Artists take the stage at a 2020 performance at Brite Winter. | Canvas Photo / Alyssa Schmitt

By Amanda Koehn

Brite Winter will return for its 14th Cleveland music and arts festival Feb. 25, bringing back headliner Welshly Arms – a Cleveland-based band that has built an international reputation.

The festival will again take place on the West Bank of the Flats, shifting slightly closer toward the riverfront this year, said Emily Hornack, Brite Winter’s co-founder and executive director. It will include performances by 20 acts – many of them local – and visual art.

Hornack told Canvas that this year’s theme, anchors away, connects to Cleveland’s history and reliance upon the Great Lakes and the Cuyahoga River, and reflects on the idea of the anchor clearing the bottom of the sea to set off on a new voyage.

“We thought that would be kind of a fun thing to explore after almost three years of pandemic, and this idea of sort of leaving the weight behind and moving forward together,” Hornack said.

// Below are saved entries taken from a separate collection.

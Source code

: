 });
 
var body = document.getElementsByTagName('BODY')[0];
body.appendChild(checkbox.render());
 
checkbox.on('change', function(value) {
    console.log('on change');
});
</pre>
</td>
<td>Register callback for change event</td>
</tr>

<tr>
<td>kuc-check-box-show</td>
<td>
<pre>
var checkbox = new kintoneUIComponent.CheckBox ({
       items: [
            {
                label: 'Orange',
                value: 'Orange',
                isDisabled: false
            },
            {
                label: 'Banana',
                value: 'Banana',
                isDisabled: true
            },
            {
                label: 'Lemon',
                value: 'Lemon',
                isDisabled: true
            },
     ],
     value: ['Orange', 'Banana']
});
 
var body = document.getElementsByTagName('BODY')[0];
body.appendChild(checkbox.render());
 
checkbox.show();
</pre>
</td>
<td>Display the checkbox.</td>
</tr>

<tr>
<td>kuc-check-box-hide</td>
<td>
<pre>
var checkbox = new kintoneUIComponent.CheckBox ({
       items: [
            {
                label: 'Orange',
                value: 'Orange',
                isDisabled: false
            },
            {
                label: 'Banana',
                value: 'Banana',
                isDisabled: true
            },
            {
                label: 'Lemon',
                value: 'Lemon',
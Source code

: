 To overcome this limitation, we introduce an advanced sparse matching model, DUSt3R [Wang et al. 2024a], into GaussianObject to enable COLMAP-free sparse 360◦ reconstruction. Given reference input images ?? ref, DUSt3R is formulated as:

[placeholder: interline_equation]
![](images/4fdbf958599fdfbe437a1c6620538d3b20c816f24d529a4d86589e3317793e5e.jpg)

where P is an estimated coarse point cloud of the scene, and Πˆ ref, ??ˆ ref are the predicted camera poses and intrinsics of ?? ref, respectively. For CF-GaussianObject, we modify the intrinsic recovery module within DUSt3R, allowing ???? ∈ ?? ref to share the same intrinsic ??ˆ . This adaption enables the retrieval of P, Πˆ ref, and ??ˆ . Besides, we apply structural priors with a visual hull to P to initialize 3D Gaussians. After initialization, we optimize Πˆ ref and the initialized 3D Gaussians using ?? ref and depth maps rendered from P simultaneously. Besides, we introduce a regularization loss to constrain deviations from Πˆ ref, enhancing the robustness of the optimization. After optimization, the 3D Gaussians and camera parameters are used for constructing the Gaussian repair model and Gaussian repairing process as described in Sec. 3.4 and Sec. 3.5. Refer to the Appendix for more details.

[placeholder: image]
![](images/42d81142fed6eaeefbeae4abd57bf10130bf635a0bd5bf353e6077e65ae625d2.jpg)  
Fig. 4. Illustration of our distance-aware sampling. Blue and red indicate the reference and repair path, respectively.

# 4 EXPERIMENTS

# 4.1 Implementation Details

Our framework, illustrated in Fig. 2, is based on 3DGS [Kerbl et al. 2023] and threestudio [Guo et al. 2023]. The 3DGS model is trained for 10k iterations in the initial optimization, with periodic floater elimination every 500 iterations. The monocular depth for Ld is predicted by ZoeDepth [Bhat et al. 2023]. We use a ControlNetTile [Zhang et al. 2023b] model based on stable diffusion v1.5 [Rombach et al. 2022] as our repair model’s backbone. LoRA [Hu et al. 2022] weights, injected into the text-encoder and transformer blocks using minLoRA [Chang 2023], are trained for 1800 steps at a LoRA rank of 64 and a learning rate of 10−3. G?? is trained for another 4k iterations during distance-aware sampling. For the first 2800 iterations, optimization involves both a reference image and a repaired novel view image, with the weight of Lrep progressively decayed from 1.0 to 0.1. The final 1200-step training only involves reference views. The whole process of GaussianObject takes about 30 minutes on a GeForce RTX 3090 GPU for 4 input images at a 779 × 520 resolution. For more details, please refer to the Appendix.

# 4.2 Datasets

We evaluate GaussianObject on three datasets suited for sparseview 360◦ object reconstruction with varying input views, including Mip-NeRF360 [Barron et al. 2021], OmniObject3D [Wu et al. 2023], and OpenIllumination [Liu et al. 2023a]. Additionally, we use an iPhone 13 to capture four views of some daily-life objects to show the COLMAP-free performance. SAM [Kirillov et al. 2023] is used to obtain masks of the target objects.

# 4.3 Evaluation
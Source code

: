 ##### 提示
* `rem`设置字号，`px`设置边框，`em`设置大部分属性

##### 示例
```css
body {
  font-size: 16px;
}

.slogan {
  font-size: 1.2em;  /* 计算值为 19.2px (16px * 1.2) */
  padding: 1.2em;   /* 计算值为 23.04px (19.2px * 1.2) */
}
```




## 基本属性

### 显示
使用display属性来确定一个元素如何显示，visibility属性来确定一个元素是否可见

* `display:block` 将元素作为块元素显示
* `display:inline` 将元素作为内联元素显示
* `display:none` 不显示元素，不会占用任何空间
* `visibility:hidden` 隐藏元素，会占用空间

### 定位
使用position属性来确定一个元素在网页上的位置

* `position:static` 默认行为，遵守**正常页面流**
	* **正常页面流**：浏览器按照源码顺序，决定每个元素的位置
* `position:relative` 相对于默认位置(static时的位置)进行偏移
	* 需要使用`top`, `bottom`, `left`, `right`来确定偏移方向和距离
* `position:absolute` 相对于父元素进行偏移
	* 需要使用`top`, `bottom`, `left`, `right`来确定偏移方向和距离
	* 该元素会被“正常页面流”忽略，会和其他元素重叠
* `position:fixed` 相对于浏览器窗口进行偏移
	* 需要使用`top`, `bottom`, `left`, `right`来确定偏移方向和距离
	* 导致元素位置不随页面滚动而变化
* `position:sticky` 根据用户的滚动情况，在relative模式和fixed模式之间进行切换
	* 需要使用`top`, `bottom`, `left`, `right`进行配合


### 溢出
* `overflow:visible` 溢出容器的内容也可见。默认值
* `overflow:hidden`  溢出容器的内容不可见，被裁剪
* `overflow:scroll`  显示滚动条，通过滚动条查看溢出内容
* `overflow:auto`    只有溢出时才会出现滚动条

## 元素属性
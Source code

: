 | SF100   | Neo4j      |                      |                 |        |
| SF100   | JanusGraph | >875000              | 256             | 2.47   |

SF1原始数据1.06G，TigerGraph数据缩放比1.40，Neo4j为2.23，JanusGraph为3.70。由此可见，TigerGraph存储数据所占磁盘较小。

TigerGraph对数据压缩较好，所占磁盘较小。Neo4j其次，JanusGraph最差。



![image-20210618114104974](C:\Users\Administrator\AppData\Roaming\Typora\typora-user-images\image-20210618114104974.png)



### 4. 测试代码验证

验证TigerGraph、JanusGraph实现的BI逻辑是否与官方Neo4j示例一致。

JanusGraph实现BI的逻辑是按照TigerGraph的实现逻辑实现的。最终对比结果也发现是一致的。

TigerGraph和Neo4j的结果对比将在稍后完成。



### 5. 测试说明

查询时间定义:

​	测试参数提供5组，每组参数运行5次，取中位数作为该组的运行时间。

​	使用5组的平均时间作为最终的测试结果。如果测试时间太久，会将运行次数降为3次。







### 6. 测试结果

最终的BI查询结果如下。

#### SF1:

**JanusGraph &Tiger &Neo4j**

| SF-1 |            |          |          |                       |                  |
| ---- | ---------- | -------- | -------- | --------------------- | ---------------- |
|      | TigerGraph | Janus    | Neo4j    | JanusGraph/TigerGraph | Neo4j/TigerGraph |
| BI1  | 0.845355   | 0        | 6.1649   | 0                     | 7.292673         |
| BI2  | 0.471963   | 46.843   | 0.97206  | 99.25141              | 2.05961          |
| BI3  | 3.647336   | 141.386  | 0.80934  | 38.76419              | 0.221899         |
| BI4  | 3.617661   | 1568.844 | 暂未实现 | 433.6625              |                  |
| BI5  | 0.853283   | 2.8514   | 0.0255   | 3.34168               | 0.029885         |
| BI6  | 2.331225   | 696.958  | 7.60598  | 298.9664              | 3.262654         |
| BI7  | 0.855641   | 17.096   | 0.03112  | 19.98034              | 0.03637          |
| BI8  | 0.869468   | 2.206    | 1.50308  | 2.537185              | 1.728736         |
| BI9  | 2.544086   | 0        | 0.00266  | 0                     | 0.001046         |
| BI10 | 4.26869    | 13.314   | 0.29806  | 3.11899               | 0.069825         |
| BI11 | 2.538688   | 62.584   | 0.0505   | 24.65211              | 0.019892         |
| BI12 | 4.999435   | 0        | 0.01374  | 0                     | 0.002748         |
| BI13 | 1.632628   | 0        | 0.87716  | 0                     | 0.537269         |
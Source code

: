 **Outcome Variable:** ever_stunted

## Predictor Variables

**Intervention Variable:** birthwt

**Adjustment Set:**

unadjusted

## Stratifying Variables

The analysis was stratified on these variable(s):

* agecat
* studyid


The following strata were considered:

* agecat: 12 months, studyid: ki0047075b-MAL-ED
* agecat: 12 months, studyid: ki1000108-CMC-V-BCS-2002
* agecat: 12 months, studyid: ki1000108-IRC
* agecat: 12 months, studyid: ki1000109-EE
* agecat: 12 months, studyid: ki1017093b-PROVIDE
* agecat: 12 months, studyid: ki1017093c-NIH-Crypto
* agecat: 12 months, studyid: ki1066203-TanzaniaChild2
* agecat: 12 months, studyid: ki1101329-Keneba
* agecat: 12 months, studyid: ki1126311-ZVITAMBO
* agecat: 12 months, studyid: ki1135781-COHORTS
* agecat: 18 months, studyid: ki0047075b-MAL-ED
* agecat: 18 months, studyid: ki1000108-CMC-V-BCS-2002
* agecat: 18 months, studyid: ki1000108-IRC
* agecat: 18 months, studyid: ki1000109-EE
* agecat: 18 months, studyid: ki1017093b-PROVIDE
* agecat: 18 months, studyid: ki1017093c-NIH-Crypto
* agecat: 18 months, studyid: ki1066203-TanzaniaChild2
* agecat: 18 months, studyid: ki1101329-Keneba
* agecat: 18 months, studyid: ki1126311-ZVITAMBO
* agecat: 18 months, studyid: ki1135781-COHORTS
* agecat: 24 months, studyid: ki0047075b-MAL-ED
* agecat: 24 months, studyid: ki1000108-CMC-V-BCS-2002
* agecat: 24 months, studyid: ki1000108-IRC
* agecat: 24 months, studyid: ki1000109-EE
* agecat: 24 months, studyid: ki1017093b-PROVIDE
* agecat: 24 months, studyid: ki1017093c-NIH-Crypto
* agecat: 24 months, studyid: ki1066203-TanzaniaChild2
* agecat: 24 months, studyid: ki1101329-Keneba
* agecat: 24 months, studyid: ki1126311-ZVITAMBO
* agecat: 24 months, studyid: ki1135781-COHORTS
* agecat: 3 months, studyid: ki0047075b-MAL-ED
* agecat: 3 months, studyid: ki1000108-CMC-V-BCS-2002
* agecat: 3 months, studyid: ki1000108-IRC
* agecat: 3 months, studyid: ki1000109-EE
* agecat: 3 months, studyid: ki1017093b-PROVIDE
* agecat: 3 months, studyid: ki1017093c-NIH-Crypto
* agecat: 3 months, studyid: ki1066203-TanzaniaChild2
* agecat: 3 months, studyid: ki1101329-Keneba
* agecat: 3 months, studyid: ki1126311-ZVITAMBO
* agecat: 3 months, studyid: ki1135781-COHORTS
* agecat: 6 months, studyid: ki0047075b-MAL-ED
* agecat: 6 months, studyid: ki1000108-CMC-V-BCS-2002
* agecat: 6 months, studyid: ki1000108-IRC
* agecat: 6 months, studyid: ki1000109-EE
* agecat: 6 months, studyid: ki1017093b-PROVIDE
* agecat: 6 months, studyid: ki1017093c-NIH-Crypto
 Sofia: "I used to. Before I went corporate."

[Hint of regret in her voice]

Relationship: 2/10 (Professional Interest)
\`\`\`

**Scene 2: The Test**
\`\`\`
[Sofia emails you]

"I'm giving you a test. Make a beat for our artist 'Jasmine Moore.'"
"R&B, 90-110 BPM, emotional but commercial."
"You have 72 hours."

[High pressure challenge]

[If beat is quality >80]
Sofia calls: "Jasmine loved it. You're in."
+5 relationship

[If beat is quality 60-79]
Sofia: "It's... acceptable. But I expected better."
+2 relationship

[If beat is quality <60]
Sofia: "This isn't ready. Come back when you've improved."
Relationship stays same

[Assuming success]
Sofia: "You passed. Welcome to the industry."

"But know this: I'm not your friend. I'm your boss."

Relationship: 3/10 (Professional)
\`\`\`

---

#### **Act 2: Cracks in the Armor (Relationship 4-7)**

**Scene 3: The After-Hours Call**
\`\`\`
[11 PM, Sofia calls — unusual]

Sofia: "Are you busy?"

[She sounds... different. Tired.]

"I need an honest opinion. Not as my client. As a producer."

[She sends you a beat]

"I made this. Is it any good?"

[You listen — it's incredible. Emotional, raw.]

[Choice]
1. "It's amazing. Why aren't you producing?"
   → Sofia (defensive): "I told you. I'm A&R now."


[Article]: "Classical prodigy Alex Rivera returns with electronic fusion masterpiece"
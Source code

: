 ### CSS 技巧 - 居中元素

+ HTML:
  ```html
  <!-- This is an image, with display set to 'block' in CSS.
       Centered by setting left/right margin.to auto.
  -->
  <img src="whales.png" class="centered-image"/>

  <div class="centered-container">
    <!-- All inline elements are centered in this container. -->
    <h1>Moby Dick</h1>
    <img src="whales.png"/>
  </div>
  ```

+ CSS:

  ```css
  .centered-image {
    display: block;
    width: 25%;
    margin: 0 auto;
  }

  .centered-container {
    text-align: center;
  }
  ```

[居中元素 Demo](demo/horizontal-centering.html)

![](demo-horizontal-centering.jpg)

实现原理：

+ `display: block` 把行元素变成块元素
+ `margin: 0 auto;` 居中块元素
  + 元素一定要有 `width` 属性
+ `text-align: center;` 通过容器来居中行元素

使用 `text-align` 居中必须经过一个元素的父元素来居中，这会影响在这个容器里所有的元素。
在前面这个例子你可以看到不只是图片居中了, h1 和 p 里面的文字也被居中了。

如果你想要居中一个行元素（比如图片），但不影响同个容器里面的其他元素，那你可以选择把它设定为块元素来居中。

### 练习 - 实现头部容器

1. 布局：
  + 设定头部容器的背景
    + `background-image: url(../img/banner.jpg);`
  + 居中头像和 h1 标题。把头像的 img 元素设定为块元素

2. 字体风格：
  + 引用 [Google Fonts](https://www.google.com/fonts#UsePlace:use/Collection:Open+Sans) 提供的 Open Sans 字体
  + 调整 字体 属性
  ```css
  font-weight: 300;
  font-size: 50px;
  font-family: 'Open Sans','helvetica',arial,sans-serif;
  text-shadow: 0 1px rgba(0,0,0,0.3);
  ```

Welshly Arms first performed at Brite Winter in about 10-degree weather several years ago – one of the coldest days on record for the festival. The blues rock band took the chilly stage, then along Ohio City’s Market District, Hornack said, calling them “rock stars.”

“They are very popular when they play in Cleveland, but they also bring this international and national flare to the festival that we always see from our headliner, too,” Hornack said. “They’ve got great vocals and a very like Cleveland rock sound.”

Like Welshly Arms, Brite Winter has also increased in popularity over the years. Hornack said while its first iteration attracted between 600 and 800 people in a three-band lineup under the bridge at Hart Crane Memorial Park on the Cuyahoga River’s Irishtown Bend, warmer recent years have attracted up to 15,000.

Each year, the festival aims for a diverse lineup of musical acts, sought both locally and beyond. Bands apply in the summer and committee members review each submission before final decisions are made, based on a range of factors, Hornack said. The festival now also has music liaisons – well-known and experienced musicians and booking agents in the Cleveland area – who work to recruit new and diverse acts to play.

“We go not just for who we like the best overall, but what the best mix is for the festival overall,” Hornack says. “If we can find the best mix using local talent, then we’ll do that. But we also think it’s good to bring in people from out of town.

“You never know what connections can be made. We’ve had Cleveland bands get picked up by nationally touring bands to be an opener – that kind of stuff has happened because of relationships built at Brite. So, we certainly want to spice it up a little bit.”

For the first time, Brite Winter now has its own ticketing system on its website, allowing for new tiers of ticket options. While tickets start at $10, for additional costs attendees can buy access to heated tents, swag, private restrooms and more.

Hornack recommended attendees “dress warmer than you think you need to dress,” as it is an outdoor, winter event. She also encouraged carpooling and taking public transit, noting the Center Street bridge connecting the East and West Bank of the Flats is still closed and those going in that direction will have to find another route.

Brite Winter is also hosting public art workshops at IngenuityLabs in Cleveland Thursdays and Saturdays through Feb. 11, where attendees can help create visual art elements for the festival. For more information on the workshops and to register, visit britewinter.com/art.

And for the first time since the COVID-19 pandemic began, this year Brite Winter will return its visual art tents. A couple other freestanding art installations will also be scattered around festival, Hornack said.

“We’re just really excited to be back to ‘normal,’” she said. “With the ability to have our (art) tent again, having Welshly Arms back with us again, it just feels like … both a return to some old things that we really love, but also anchors away and moving forward, too.”

Canvas and its sister publication Cleveland Jewish News are media partners of Brite Winter.